今日は旧暦の六月四日だが、新暦では七夕の前夜。毎度のことながら新暦の七夕は梅雨のさ中で晴れることは少ない。明日はどうだろうか。
それでは「温海山や」の巻の続き。
二表。
十九句目。
おぼろの鳩の寝所の月
物いへば木魂にひびく春の風 不玉
鳩を山鳩(キジバト)のこととして、山奥の木魂を付ける。
二十句目。
物いへば木魂にひびく春の風
姿は瀧に消る山姫 芭蕉
木魂に山姫というと「応安新式」の「非人倫」の所に出てきてた。山姫は神と妖怪の両方の意味がある。「非人倫」で「非神祇」。
二十一句目。
姿は瀧に消る山姫
剛力がけつまづきたる笹づたひ 曾良
山の怪異に山で荷物をかついで運ぶ剛力もびっくりしてけ躓く。このあと山中温泉で詠む、
青淵に獺の飛こむ水の音
柴かりこかす峰のささ道 芭蕉
の句にも影響を与えてたかもしれない。
「強力(ごうりき)」はコトバンクの「ブリタニカ国際大百科事典 小項目事典の解説」に、
「山伏,修験者 (しゅげんじゃ) に従い,力役 (りょくえき) をつとめる従者の呼称。修験者が,その修行の場を山野に求め,長途の旅を続けたところから,その荷をかついでこれに従った者。中世になると社寺あるいは貴族に仕え,輿 (こし) をかつぐ下人をも強力と称した。現在では,登山者の荷物を運び,道案内をする者を強力と呼ぶが,これは日本の登山が,修験者の修行に始ることに由来する。」
とある。
二十二句目。
剛力がけつまづきたる笹づたひ
棺を納るつかのあら芝 不玉
剛力が運んでたのは棺だった。「棺(くわん)を納(おさむ)る」と読む。
二十三句目。
棺を納るつかのあら芝
初霜はよしなき岩を粧らん 芭蕉
ただの何の変哲もない岩も初霜で薄っすらと化粧したようになる。それを死化粧(しにけしょう)に喩えたか。
二十四句目。
初霜はよしなき岩を粧らん
ゑびすの衣を縫々ぞ泣 曾良
『校本芭蕉全集 第四巻』(小宮豐隆監修、宮本三郎校注、一九六四、角川書店)の注は匈奴に嫁いだ王昭君の俤とする。
二十五句目。
ゑびすの衣を縫々ぞ泣
明日しめん雁を俵に生置て 不玉
王昭君は匈奴へと出発する時に琵琶を奏でると、雁が飛ぶのを忘れて落ちたという伝説があり、落雁美人は画題にもなった。

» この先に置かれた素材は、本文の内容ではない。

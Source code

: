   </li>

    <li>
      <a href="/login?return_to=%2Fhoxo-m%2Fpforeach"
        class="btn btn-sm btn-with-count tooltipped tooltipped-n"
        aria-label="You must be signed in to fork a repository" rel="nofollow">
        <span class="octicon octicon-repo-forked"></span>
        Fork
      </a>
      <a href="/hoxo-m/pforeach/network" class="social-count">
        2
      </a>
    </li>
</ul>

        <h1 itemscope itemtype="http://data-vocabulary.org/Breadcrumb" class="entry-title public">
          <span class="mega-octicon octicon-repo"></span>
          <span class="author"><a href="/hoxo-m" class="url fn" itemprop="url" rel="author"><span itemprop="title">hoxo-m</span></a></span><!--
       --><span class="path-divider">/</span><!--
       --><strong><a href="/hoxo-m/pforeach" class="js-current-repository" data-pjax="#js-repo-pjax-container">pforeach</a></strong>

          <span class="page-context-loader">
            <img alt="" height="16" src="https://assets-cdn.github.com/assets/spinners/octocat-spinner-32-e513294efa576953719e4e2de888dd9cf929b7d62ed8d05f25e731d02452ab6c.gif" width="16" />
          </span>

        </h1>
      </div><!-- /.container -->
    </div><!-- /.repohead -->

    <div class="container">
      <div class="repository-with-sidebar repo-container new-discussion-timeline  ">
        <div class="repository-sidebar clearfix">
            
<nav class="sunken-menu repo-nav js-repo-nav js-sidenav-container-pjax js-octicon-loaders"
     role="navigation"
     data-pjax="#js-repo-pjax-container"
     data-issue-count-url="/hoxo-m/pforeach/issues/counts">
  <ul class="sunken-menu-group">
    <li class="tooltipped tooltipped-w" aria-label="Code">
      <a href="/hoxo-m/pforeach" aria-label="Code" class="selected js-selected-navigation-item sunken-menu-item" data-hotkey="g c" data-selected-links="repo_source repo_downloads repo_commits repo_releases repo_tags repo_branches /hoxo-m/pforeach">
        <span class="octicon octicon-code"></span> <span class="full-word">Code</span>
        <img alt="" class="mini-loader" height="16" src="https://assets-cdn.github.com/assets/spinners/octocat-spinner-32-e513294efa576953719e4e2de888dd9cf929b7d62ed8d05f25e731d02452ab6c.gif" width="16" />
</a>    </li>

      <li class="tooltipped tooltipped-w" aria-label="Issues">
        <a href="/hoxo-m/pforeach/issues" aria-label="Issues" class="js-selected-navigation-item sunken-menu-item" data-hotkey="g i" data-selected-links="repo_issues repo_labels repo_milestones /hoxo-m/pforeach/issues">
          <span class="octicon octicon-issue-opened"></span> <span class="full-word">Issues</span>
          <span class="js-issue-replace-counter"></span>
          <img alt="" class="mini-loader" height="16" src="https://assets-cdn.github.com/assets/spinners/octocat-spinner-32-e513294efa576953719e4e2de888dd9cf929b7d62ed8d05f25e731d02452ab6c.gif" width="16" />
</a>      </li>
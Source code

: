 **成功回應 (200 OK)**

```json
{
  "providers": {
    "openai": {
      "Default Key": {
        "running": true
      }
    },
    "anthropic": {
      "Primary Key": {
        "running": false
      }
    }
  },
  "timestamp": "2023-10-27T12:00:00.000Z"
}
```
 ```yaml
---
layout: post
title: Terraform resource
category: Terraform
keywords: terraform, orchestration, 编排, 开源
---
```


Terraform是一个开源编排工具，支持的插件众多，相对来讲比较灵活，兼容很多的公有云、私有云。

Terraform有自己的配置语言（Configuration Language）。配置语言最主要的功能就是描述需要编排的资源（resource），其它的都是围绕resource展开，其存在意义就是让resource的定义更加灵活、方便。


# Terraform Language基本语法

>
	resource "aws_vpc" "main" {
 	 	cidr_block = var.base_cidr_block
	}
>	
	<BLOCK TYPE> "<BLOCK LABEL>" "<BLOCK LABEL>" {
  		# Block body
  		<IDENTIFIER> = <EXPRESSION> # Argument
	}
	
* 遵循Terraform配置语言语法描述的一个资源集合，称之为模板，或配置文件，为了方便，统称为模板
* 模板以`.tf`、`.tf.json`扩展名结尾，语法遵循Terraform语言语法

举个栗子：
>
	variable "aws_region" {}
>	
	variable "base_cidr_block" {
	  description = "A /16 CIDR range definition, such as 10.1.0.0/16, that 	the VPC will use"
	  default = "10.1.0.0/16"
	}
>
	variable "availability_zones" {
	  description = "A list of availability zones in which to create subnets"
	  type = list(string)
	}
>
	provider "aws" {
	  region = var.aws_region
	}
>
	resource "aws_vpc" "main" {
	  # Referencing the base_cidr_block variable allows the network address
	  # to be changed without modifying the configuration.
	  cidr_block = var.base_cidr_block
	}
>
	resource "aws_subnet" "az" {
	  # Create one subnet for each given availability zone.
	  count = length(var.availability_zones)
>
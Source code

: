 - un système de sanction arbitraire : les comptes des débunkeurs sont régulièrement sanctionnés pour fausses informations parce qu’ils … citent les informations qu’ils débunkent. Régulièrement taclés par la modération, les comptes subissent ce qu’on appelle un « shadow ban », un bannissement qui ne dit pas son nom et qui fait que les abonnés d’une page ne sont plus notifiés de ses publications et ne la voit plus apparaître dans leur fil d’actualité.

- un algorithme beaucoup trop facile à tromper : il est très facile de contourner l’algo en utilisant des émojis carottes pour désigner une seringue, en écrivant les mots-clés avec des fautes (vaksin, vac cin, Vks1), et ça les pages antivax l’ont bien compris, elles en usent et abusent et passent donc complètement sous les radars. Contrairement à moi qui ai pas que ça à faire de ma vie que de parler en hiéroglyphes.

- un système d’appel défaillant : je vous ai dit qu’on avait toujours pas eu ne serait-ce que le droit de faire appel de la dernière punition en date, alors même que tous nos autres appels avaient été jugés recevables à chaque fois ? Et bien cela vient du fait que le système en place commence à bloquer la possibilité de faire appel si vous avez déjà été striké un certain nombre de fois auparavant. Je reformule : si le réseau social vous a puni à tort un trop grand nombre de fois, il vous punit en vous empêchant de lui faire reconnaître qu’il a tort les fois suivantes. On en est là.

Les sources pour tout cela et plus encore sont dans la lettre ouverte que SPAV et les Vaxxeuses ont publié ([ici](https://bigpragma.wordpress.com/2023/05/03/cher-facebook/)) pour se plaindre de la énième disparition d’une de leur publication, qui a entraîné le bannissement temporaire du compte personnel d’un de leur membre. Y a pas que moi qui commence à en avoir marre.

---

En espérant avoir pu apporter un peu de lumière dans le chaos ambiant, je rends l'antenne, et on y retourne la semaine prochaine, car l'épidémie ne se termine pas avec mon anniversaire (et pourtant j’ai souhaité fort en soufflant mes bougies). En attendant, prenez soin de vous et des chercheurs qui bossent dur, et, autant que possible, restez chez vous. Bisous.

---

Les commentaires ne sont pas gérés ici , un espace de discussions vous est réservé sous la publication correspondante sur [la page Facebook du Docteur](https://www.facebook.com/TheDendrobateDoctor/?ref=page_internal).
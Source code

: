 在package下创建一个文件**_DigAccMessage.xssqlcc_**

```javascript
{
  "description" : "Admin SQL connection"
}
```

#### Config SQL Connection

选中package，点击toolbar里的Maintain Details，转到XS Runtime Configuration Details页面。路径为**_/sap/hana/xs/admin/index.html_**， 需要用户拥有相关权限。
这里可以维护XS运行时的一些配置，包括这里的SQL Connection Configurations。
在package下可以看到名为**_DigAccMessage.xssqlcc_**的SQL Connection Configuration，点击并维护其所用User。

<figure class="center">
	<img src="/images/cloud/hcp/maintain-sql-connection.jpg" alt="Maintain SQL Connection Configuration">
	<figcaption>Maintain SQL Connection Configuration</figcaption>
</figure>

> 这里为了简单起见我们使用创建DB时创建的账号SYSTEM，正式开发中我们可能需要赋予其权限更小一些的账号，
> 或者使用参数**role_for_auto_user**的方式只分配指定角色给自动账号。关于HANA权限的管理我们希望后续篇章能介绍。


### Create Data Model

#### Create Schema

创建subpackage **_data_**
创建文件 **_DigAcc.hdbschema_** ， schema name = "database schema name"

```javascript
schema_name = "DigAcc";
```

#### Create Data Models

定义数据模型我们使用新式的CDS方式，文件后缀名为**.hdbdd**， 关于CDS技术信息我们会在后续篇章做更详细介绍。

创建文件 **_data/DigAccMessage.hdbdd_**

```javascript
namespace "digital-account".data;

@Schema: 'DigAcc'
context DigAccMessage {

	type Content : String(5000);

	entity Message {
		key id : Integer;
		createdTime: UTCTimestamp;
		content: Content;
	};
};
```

ここではそれをそのまま付けてしまうと王昭君ネタが三句に渡ってしまうため、前句の「ゑびす」を十月二十日の恵比寿講のこととし、恵比寿講のご馳走の雁とした。
後の『炭俵』にも、
振売の雁あはれなりゑびす講 芭蕉
の発句がある。
明日には喰われる運命の雁を哀れに思い、恵比寿講のための服を縫いながら女は涙する。
二十六句目。
明日しめん雁を俵に生置て
月さへすごき陣中の市 芭蕉
『図解戦国合戦がよくわかる本』(二木謙一監修、二〇一三、PHP研究所)によると、
「秀吉が鳥取城を攻めたときのこと。三万余の大軍で鳥取城を包囲した秀吉は、兵糧攻めを敢行した。このとき、秀吉は軍の士気が低下しないよう、陣中に町屋を建て、市を開かせた。また歌舞の者を呼んで兵士達を楽しませてもいる。」
という。
合戦も長引くと、兵士達の私的な物資の調達のために市が立つことはそう珍しくもなかっただろう。秀吉はそれを自ら指揮して行わせた。
歌舞の者というが、こういう人たちは同時に遊女である事も多く、戦場に売春婦が群がるのは洋の東西問わずどこにでもあったのではないかと思う。
ただ、旧日本軍のようにそれを国策でやったのはまずかった。たとえ直接手をくださないにせよ、軍に忖度する人たちが裏社会の人たちと通じて荒っぽいことをする結果になった。
「月さへすごき」というのはそういう陣中の、明日の命をも知れぬ兵士の捨て鉢なすさんだ空気をよく表わしている。